## Problem to solve
Which lines of the material contain the word "indicate"? Show each one.
[Records supplied]
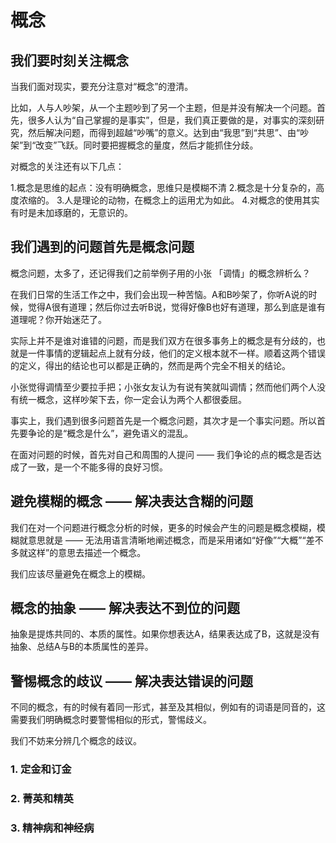 # 概念

## 我们要时刻关注概念

当我们面对现实，要充分注意对“概念”的澄清。

比如，人与人吵架，从一个主题吵到了另一个主题，但是并没有解决一个问题。首先，很多人认为“自己掌握的是事实”，但是，我们真正要做的是，对事实的深刻研究，然后解决问题，而得到超越“吵嘴”的意义。达到由“我思”到“共思”、由“吵架”到“改变”飞跃。同时要把握概念的量度，然后才能抓住分歧。

对概念的关注还有以下几点：

1.概念是思维的起点：没有明确概念，思维只是模糊不清
2.概念是十分复杂的，高度浓缩的。
3.人是理论的动物，在概念上的运用尤为如此。
4.对概念的使用其实有时是未加琢磨的，无意识的。

## 我们遇到的问题首先是概念问题

概念问题，太多了，还记得我们之前举例子用的小张 「调情」的概念辨析么？

在我们日常的生活工作之中，我们会出现一种苦恼。A和B吵架了，你听A说的时候，觉得A很有道理；然后你过去听B说，觉得好像B也好有道理，那么到底是谁有道理呢？你开始迷茫了。

实际上并不是谁对谁错的问题，而是我们双方在很多事务上的概念是有分歧的，也就是一件事情的逻辑起点上就有分歧，他们的定义根本就不一样。顺着这两个错误的定义，得出的结论也可以都是正确的，然而是两个完全不相关的结论。

小张觉得调情至少要拉手把；小张女友认为有说有笑就叫调情；然而他们两个人没有统一概念，这样吵架下去，你一定会认为两个人都很委屈。

事实上，我们遇到很多问题首先是一个概念问题，其次才是一个事实问题。所以首先要争论的是“概念是什么”，避免语义的混乱。

在面对问题的时候，首先对自己和周围的人提问 —— 我们争论的点的概念是否达成了一致，是一个不能多得的良好习惯。

## 避免模糊的概念 —— 解决表达含糊的问题

我们在对一个问题进行概念分析的时候，更多的时候会产生的问题是概念模糊，模糊就意思就是 —— 无法用语言清晰地阐述概念，而是采用诸如“好像”“大概”“差不多就这样”的意思去描述一个概念。

我们应该尽量避免在概念上的模糊。

## 概念的抽象 —— 解决表达不到位的问题

抽象是提炼共同的、本质的属性。如果你想表达A，结果表达成了B，这就是没有抽象、总结A与B的本质属性的差异。


## 警惕概念的歧议 —— 解决表达错误的问题

不同的概念，有的时候有着同一形式，甚至及其相似，例如有的词语是同音的，这需要我们明确概念时要警惕相似的形式，警惕歧义。

我们不妨来分辨几个概念的歧议。

### 1. 定金和订金

### 2. 菁英和精英

### 3. 精神病和神经病
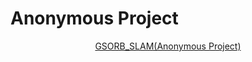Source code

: # Anonymous Project
<p align="center">
 <a href="https://aczheng-cai.github.io/gsorb-slam.github.io/">GSORB_SLAM(Anonymous Project)</a></h3>
  <div align="center"></div>
</p>
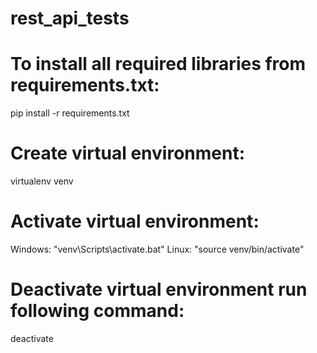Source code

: # rest_api_tests


# To install all required libraries from requirements.txt:
pip install -r requirements.txt

# Create virtual environment:
virtualenv venv

# Activate virtual environment:
Windows: "venv\Scripts\activate.bat"
Linux: "source venv/bin/activate"

# Deactivate virtual environment run following command:
deactivate

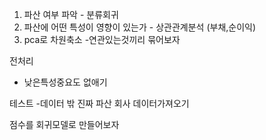 1. 파산 여부 파악 - 분류회귀
2. 파산에 어떤 특성이 영향이 있는가 - 상관관계분석 (부채,순이익)
3. pca로 차원축소 -연관있는것끼리 묶어보자 

전처리
- 낮은특성중요도 없애기

테스트
-데이터 밖 진짜 파산 회사 데이터가져오기 


점수를 회귀모델로 만들어보자
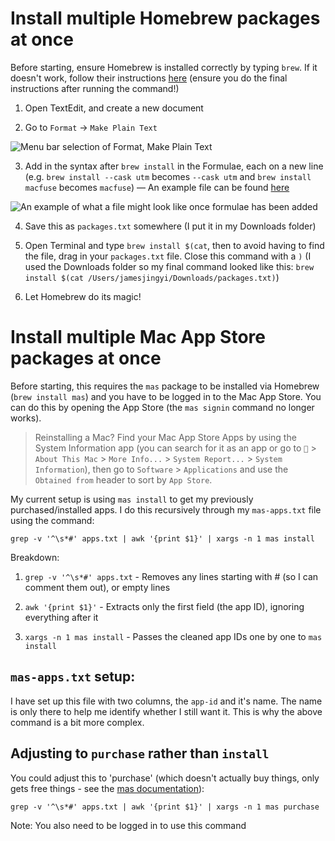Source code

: # Install multiple Homebrew packages at once

Before starting, ensure Homebrew is installed correctly by typing `brew`. If it doesn't work, follow their instructions [here](https://brew.sh) (ensure you do the final instructions after running the command!)

1. Open TextEdit, and create a new document

2. Go to `Format` → `Make Plain Text`

![Menu bar selection of Format, Make Plain Text](https://i.imgur.com/d4AhNqi.png)

3. Add in the syntax after `brew install` in the Formulae, each on a new line (e.g. `brew install --cask utm` becomes `--cask utm` and `brew install macfuse` becomes `macfuse`) — An example file can be found [here](https://github.com/jamesjingyi/free-mac-apps/blob/b59b68026b1604ad9f99f0fcebe7f274d81963c6/Install%20multiple%20Homebrew%20packages/packages.txt)


![An example of what a file might look like once formulae has been added](https://i.imgur.com/hPQUzSx.png)

4. Save this as `packages.txt` somewhere (I put it in my Downloads folder)

5. Open Terminal and type `brew install $(cat`, then to avoid having to find the file, drag in your `packages.txt` file. Close this command with a `)` (I used the Downloads folder so my final command looked like this: `brew install $(cat /Users/jamesjingyi/Downloads/packages.txt)`)

6. Let Homebrew do its magic!

# Install multiple Mac App Store packages at once

Before starting, this requires the `mas` package to be installed via Homebrew (`brew install mas`) and you have to be logged in to the Mac App Store. You can do this by opening the App Store (the `mas signin` command no longer works).

> Reinstalling a Mac? Find your Mac App Store Apps by using the System Information app (you can search for it as an app or go to `` > `About This Mac` > `More Info...` > `System Report...` > `System Information`), then go to `Software` > `Applications` and use the `Obtained from` header to sort by `App Store`.

My current setup is using `mas install` to get my previously purchased/installed apps. I do this recursively through my `mas-apps.txt` file using the command:

`grep -v '^\s*#' apps.txt | awk '{print $1}' | xargs -n 1 mas install`

Breakdown:

1. `grep -v '^\s*#' apps.txt` - Removes any lines starting with # (so I can comment them out), or empty lines

2. `awk '{print $1}'` - Extracts only the first field (the app ID), ignoring everything after it

3. `xargs -n 1 mas install` - Passes the cleaned app IDs one by one to `mas install`

## `mas-apps.txt` setup:

I have set up this file with two columns, the `app-id` and it's name. The name is only there to help me identify whether I still want it. This is why the above command is a bit more complex.

## Adjusting to `purchase` rather than `install`

You could adjust this to 'purchase' (which doesn't actually buy things, only gets free things - see the [mas documentation](https://github.com/mas-cli/mas)):

`grep -v '^\s*#' apps.txt | awk '{print $1}' | xargs -n 1 mas purchase`

Note: You also need to be logged in to use this command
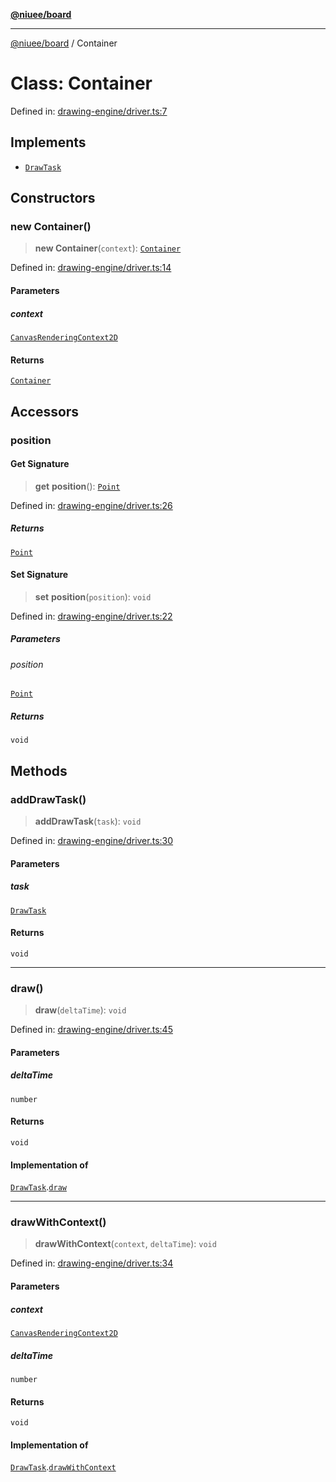 [**@niuee/board**](../README.md)

***

[@niuee/board](../globals.md) / Container

# Class: Container

Defined in: [drawing-engine/driver.ts:7](https://github.com/niuee/board/blob/d74620e4e63da3004adfc7105b7f1136fce9577c/src/drawing-engine/driver.ts#L7)

## Implements

- [`DrawTask`](../interfaces/DrawTask.md)

## Constructors

### new Container()

> **new Container**(`context`): [`Container`](Container.md)

Defined in: [drawing-engine/driver.ts:14](https://github.com/niuee/board/blob/d74620e4e63da3004adfc7105b7f1136fce9577c/src/drawing-engine/driver.ts#L14)

#### Parameters

##### context

[`CanvasRenderingContext2D`](https://developer.mozilla.org/docs/Web/API/CanvasRenderingContext2D)

#### Returns

[`Container`](Container.md)

## Accessors

### position

#### Get Signature

> **get** **position**(): [`Point`](../type-aliases/Point.md)

Defined in: [drawing-engine/driver.ts:26](https://github.com/niuee/board/blob/d74620e4e63da3004adfc7105b7f1136fce9577c/src/drawing-engine/driver.ts#L26)

##### Returns

[`Point`](../type-aliases/Point.md)

#### Set Signature

> **set** **position**(`position`): `void`

Defined in: [drawing-engine/driver.ts:22](https://github.com/niuee/board/blob/d74620e4e63da3004adfc7105b7f1136fce9577c/src/drawing-engine/driver.ts#L22)

##### Parameters

###### position

[`Point`](../type-aliases/Point.md)

##### Returns

`void`

## Methods

### addDrawTask()

> **addDrawTask**(`task`): `void`

Defined in: [drawing-engine/driver.ts:30](https://github.com/niuee/board/blob/d74620e4e63da3004adfc7105b7f1136fce9577c/src/drawing-engine/driver.ts#L30)

#### Parameters

##### task

[`DrawTask`](../interfaces/DrawTask.md)

#### Returns

`void`

***

### draw()

> **draw**(`deltaTime`): `void`

Defined in: [drawing-engine/driver.ts:45](https://github.com/niuee/board/blob/d74620e4e63da3004adfc7105b7f1136fce9577c/src/drawing-engine/driver.ts#L45)

#### Parameters

##### deltaTime

`number`

#### Returns

`void`

#### Implementation of

[`DrawTask`](../interfaces/DrawTask.md).[`draw`](../interfaces/DrawTask.md#draw)

***

### drawWithContext()

> **drawWithContext**(`context`, `deltaTime`): `void`

Defined in: [drawing-engine/driver.ts:34](https://github.com/niuee/board/blob/d74620e4e63da3004adfc7105b7f1136fce9577c/src/drawing-engine/driver.ts#L34)

#### Parameters

##### context

[`CanvasRenderingContext2D`](https://developer.mozilla.org/docs/Web/API/CanvasRenderingContext2D)

##### deltaTime

`number`

#### Returns

`void`

#### Implementation of

[`DrawTask`](../interfaces/DrawTask.md).[`drawWithContext`](../interfaces/DrawTask.md#drawwithcontext)
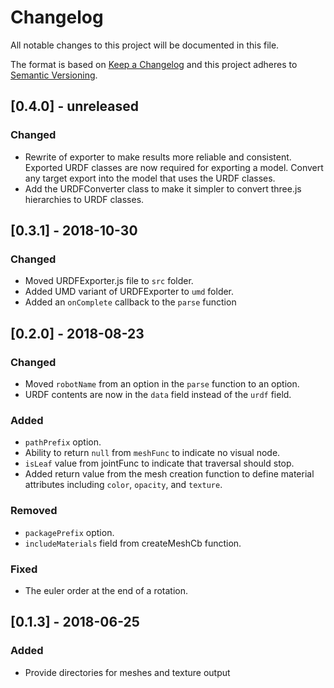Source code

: # Changelog
All notable changes to this project will be documented in this file.

The format is based on [Keep a Changelog](http://keepachangelog.com/en/1.0.0/)
and this project adheres to [Semantic Versioning](http://semver.org/spec/v2.0.0.html).

## [0.4.0] - unreleased
### Changed
- Rewrite of exporter to make results more reliable and consistent. Exported URDF classes are now required for exporting a model. Convert any target export into the model that uses the URDF classes.
- Add the URDFConverter class to make it simpler to convert three.js hierarchies to URDF classes.

## [0.3.1] - 2018-10-30
### Changed
- Moved URDFExporter.js file to `src` folder.
- Added UMD variant of URDFExporter to `umd` folder.
- Added an `onComplete` callback to the `parse` function

## [0.2.0] - 2018-08-23
### Changed
- Moved `robotName` from an option in the `parse` function to an option.
- URDF contents are now in the `data` field instead of the `urdf` field.

### Added
- `pathPrefix` option.
- Ability to return `null` from `meshFunc` to indicate no visual node.
- `isLeaf` value from jointFunc to indicate that traversal should stop.
- Added return value from the mesh creation function to define material attributes including `color`, `opacity`, and `texture`.

### Removed
- `packagePrefix` option.
- `includeMaterials` field from createMeshCb function.

### Fixed
- The euler order at the end of a rotation.

## [0.1.3] - 2018-06-25
### Added
- Provide directories for meshes and texture output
[/Records supplied]
## Response
- Ability to return `null` from `meshFunc` to indicate no visual node.
- `isLeaf` value from jointFunc to indicate that traversal should stop.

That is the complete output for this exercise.